First grade love, Sandkastenliebe, childhood sweetheart – ich erinnere mich an nichts dieser Art aus meiner Kindheit. Und auch beim Herzensmädchen gab es das nicht wirklich. Aber bei meinem Herrn Sohn stelle ich gerade so etwas fest und bin ziemlich hingerissen von seinen kleinen großen Gefühlsäußerungen.

Manchmal frage ich mich, wie sehr mein Sohn wohl davon profitiert, dass er als Sandwichkind zwischen zwei Schwestern aufwächst. Es ist jedenfalls offensichtlich, dass er sich mit Mädchen gut versteht und nicht diese nicht altersuntypische Mädchen-sind-doof-Attitüde an den Tag legt – jedenfalls noch nicht. Ganz im Gegenteil. Er hat’n Schlag bei den Mädchen, er spielt gerne auch mit Mädchen und der klischeebehaftete “Mädchenkram” schreckt ihn nicht ab. Inzwischen hat er wohl auch heraus gefunden, dass er gut ankommt und mag das selbst. Es gefällt ihm, dass er auch mal ausweichen kann und nicht immer auf dem Schulhof mitbolzen oder -kloppen “muss”, wenn das unter seinen Kumpels grade angesagt ist. Er ist nämlich zwar sehr gerne mal wild, oft wird ihm das aber zuviel und er zieht sich zurück. Er spielt dann gern mit den Mädchen aus seiner Klasse oder geht mit ihnen nach der Schule in den Snoozelraum im Hort, wo große Kissen an der Erde liegen und man Bücher lesen und Geschichten anhören kann. Dort fand ich ihn beim Abholen in den letzten Tagen häufig und meist mit demselben Mädchen aus seiner Klasse, von dem er sich stets mit einer liebevollen Umarmung verabschiedete. Mir war nicht klar, dass ich jeweils Zeugin einer “first grade love” wurde.
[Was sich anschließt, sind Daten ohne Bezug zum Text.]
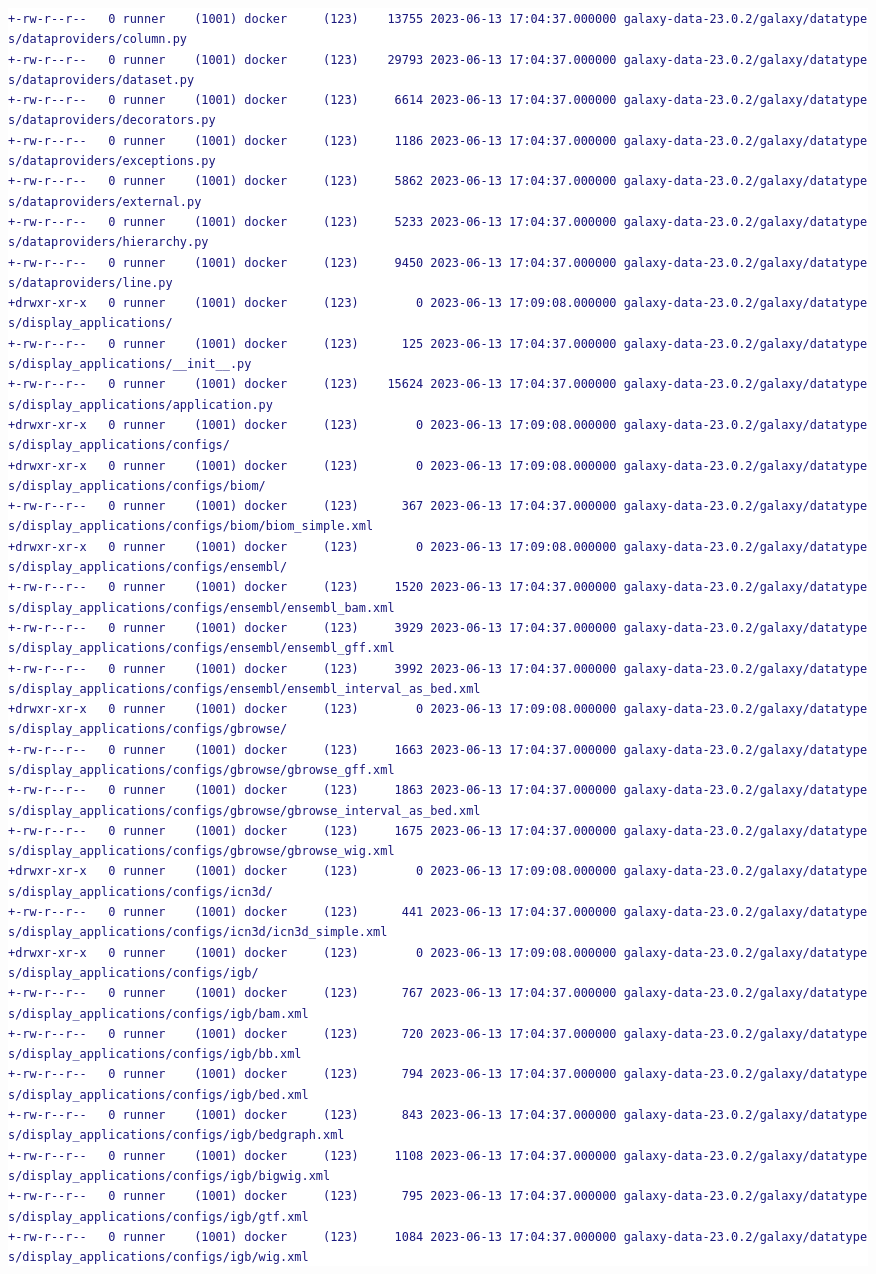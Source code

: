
 ```diff
+-rw-r--r--   0 runner    (1001) docker     (123)    13755 2023-06-13 17:04:37.000000 galaxy-data-23.0.2/galaxy/datatypes/dataproviders/column.py
+-rw-r--r--   0 runner    (1001) docker     (123)    29793 2023-06-13 17:04:37.000000 galaxy-data-23.0.2/galaxy/datatypes/dataproviders/dataset.py
+-rw-r--r--   0 runner    (1001) docker     (123)     6614 2023-06-13 17:04:37.000000 galaxy-data-23.0.2/galaxy/datatypes/dataproviders/decorators.py
+-rw-r--r--   0 runner    (1001) docker     (123)     1186 2023-06-13 17:04:37.000000 galaxy-data-23.0.2/galaxy/datatypes/dataproviders/exceptions.py
+-rw-r--r--   0 runner    (1001) docker     (123)     5862 2023-06-13 17:04:37.000000 galaxy-data-23.0.2/galaxy/datatypes/dataproviders/external.py
+-rw-r--r--   0 runner    (1001) docker     (123)     5233 2023-06-13 17:04:37.000000 galaxy-data-23.0.2/galaxy/datatypes/dataproviders/hierarchy.py
+-rw-r--r--   0 runner    (1001) docker     (123)     9450 2023-06-13 17:04:37.000000 galaxy-data-23.0.2/galaxy/datatypes/dataproviders/line.py
+drwxr-xr-x   0 runner    (1001) docker     (123)        0 2023-06-13 17:09:08.000000 galaxy-data-23.0.2/galaxy/datatypes/display_applications/
+-rw-r--r--   0 runner    (1001) docker     (123)      125 2023-06-13 17:04:37.000000 galaxy-data-23.0.2/galaxy/datatypes/display_applications/__init__.py
+-rw-r--r--   0 runner    (1001) docker     (123)    15624 2023-06-13 17:04:37.000000 galaxy-data-23.0.2/galaxy/datatypes/display_applications/application.py
+drwxr-xr-x   0 runner    (1001) docker     (123)        0 2023-06-13 17:09:08.000000 galaxy-data-23.0.2/galaxy/datatypes/display_applications/configs/
+drwxr-xr-x   0 runner    (1001) docker     (123)        0 2023-06-13 17:09:08.000000 galaxy-data-23.0.2/galaxy/datatypes/display_applications/configs/biom/
+-rw-r--r--   0 runner    (1001) docker     (123)      367 2023-06-13 17:04:37.000000 galaxy-data-23.0.2/galaxy/datatypes/display_applications/configs/biom/biom_simple.xml
+drwxr-xr-x   0 runner    (1001) docker     (123)        0 2023-06-13 17:09:08.000000 galaxy-data-23.0.2/galaxy/datatypes/display_applications/configs/ensembl/
+-rw-r--r--   0 runner    (1001) docker     (123)     1520 2023-06-13 17:04:37.000000 galaxy-data-23.0.2/galaxy/datatypes/display_applications/configs/ensembl/ensembl_bam.xml
+-rw-r--r--   0 runner    (1001) docker     (123)     3929 2023-06-13 17:04:37.000000 galaxy-data-23.0.2/galaxy/datatypes/display_applications/configs/ensembl/ensembl_gff.xml
+-rw-r--r--   0 runner    (1001) docker     (123)     3992 2023-06-13 17:04:37.000000 galaxy-data-23.0.2/galaxy/datatypes/display_applications/configs/ensembl/ensembl_interval_as_bed.xml
+drwxr-xr-x   0 runner    (1001) docker     (123)        0 2023-06-13 17:09:08.000000 galaxy-data-23.0.2/galaxy/datatypes/display_applications/configs/gbrowse/
+-rw-r--r--   0 runner    (1001) docker     (123)     1663 2023-06-13 17:04:37.000000 galaxy-data-23.0.2/galaxy/datatypes/display_applications/configs/gbrowse/gbrowse_gff.xml
+-rw-r--r--   0 runner    (1001) docker     (123)     1863 2023-06-13 17:04:37.000000 galaxy-data-23.0.2/galaxy/datatypes/display_applications/configs/gbrowse/gbrowse_interval_as_bed.xml
+-rw-r--r--   0 runner    (1001) docker     (123)     1675 2023-06-13 17:04:37.000000 galaxy-data-23.0.2/galaxy/datatypes/display_applications/configs/gbrowse/gbrowse_wig.xml
+drwxr-xr-x   0 runner    (1001) docker     (123)        0 2023-06-13 17:09:08.000000 galaxy-data-23.0.2/galaxy/datatypes/display_applications/configs/icn3d/
+-rw-r--r--   0 runner    (1001) docker     (123)      441 2023-06-13 17:04:37.000000 galaxy-data-23.0.2/galaxy/datatypes/display_applications/configs/icn3d/icn3d_simple.xml
+drwxr-xr-x   0 runner    (1001) docker     (123)        0 2023-06-13 17:09:08.000000 galaxy-data-23.0.2/galaxy/datatypes/display_applications/configs/igb/
+-rw-r--r--   0 runner    (1001) docker     (123)      767 2023-06-13 17:04:37.000000 galaxy-data-23.0.2/galaxy/datatypes/display_applications/configs/igb/bam.xml
+-rw-r--r--   0 runner    (1001) docker     (123)      720 2023-06-13 17:04:37.000000 galaxy-data-23.0.2/galaxy/datatypes/display_applications/configs/igb/bb.xml
+-rw-r--r--   0 runner    (1001) docker     (123)      794 2023-06-13 17:04:37.000000 galaxy-data-23.0.2/galaxy/datatypes/display_applications/configs/igb/bed.xml
+-rw-r--r--   0 runner    (1001) docker     (123)      843 2023-06-13 17:04:37.000000 galaxy-data-23.0.2/galaxy/datatypes/display_applications/configs/igb/bedgraph.xml
+-rw-r--r--   0 runner    (1001) docker     (123)     1108 2023-06-13 17:04:37.000000 galaxy-data-23.0.2/galaxy/datatypes/display_applications/configs/igb/bigwig.xml
+-rw-r--r--   0 runner    (1001) docker     (123)      795 2023-06-13 17:04:37.000000 galaxy-data-23.0.2/galaxy/datatypes/display_applications/configs/igb/gtf.xml
+-rw-r--r--   0 runner    (1001) docker     (123)     1084 2023-06-13 17:04:37.000000 galaxy-data-23.0.2/galaxy/datatypes/display_applications/configs/igb/wig.xml
```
First grade love, Sandkastenliebe, Verliebtheit bei Kindern

Zu Hause hat er dann heute beim Fußballbilder sortieren auf einmal seinen T-Shirt-Ärmel sorgfältig bis zur Schulter raufgerollt und mir sein braunes Oberärmchen gezeigt. Und im folgenden Dialog kam ich dem Phänomen first grade love an meinem Sohn auf die Spur:

Ich: “Was machste da, Bub?”

Lieblingsbub: “Das ist cool, oder? Siehst du das?”

Ich: “Ja, seh ich. Haben früher auch die Jungs aus meiner Schule gemacht.”

Lieblingsbub grinst: “Und? Haste dich verknallt?”

Ich (bemüht nicht laut zu lachen): “In manche. Aber nicht wegen dem hochgerollten Ärmel.”

Lieblingsbub: “Och Mönsch… Wirklich nicht?”

Ich: “Wieso? Soll sich jemand in dich verknallen? Machst du das deshalb?”

Lieblingsbub, ein bisschen verschämt und leiser: “Ja, vielleicht schon. Du weißt schon wer, oder? Ich brauch den Namen nich sagen, oder?”

Ich nicke und denke an seine Freundin aus dem Snoozelraum, mit der er an einem Tisch sitzt und von der er sich seit Tagen eine Einladung zum Geburtstag erhofft. Der Lieblingsbub lächelt und seufzt. “Die mag ich voll gerne. Die ist so lieb und schön und hat feine weiche Haare und wir können ganz gut reden.”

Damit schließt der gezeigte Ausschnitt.